*** Opening of Dataset ***

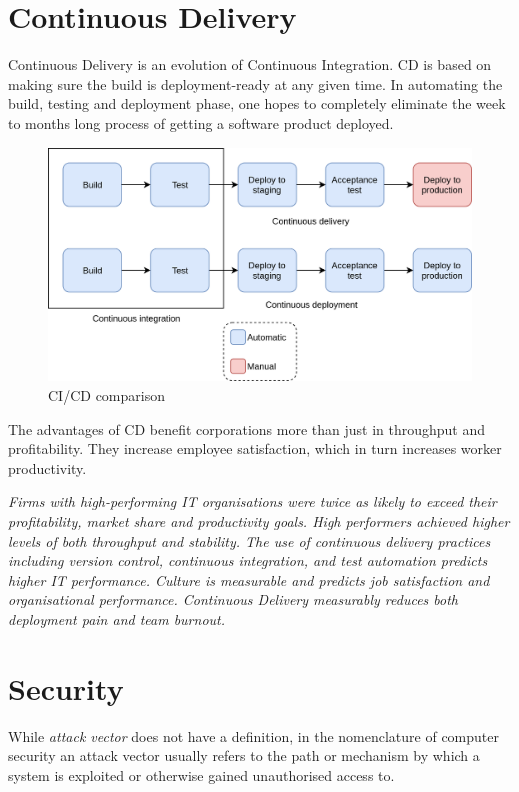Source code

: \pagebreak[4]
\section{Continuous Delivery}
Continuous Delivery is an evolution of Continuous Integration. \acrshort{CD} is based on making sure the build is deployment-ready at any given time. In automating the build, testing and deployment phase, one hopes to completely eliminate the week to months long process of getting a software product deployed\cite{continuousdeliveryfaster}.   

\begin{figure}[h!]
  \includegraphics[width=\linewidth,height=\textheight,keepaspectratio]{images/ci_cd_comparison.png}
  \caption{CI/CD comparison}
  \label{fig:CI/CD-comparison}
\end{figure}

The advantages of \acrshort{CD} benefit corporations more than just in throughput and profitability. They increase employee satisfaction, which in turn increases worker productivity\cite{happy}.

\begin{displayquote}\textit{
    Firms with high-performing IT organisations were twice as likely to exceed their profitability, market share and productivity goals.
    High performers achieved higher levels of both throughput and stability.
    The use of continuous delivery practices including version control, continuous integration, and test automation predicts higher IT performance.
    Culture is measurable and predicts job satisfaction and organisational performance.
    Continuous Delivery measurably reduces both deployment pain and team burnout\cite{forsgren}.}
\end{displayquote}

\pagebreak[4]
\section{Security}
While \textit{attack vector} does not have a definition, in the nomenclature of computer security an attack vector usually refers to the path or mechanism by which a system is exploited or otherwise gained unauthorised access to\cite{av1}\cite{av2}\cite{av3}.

*** Close of Dataset ***
*** Opening of Dataset ***

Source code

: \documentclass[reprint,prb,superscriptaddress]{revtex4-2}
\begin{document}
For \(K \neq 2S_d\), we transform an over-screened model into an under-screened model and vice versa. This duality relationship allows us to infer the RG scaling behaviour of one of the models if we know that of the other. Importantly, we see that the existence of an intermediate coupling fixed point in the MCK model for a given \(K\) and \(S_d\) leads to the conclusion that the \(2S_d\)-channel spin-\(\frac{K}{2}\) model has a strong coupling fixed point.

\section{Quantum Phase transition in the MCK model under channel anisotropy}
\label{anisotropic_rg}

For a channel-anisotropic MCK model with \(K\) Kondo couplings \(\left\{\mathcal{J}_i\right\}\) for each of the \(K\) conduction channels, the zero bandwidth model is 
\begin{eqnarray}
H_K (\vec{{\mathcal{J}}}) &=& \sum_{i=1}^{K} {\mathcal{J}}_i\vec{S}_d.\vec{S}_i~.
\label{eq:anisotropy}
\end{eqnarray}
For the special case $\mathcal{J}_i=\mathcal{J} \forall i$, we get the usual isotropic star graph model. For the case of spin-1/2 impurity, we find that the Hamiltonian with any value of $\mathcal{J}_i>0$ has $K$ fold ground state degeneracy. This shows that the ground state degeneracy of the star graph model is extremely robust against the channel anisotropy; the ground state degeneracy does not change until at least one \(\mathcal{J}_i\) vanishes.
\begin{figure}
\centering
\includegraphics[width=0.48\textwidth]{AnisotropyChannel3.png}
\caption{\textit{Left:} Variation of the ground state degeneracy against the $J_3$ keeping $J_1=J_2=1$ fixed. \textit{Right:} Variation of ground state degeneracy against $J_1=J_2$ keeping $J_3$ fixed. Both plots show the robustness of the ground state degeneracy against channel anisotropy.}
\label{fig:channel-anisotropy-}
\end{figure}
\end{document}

*** Close of Dataset ***

- Prompt -
Every line of the records that includes the word "figure" should be gathered.

- Answer -
\begin{figure}[h!]
\end{figure}
\begin{figure}
\end{figure}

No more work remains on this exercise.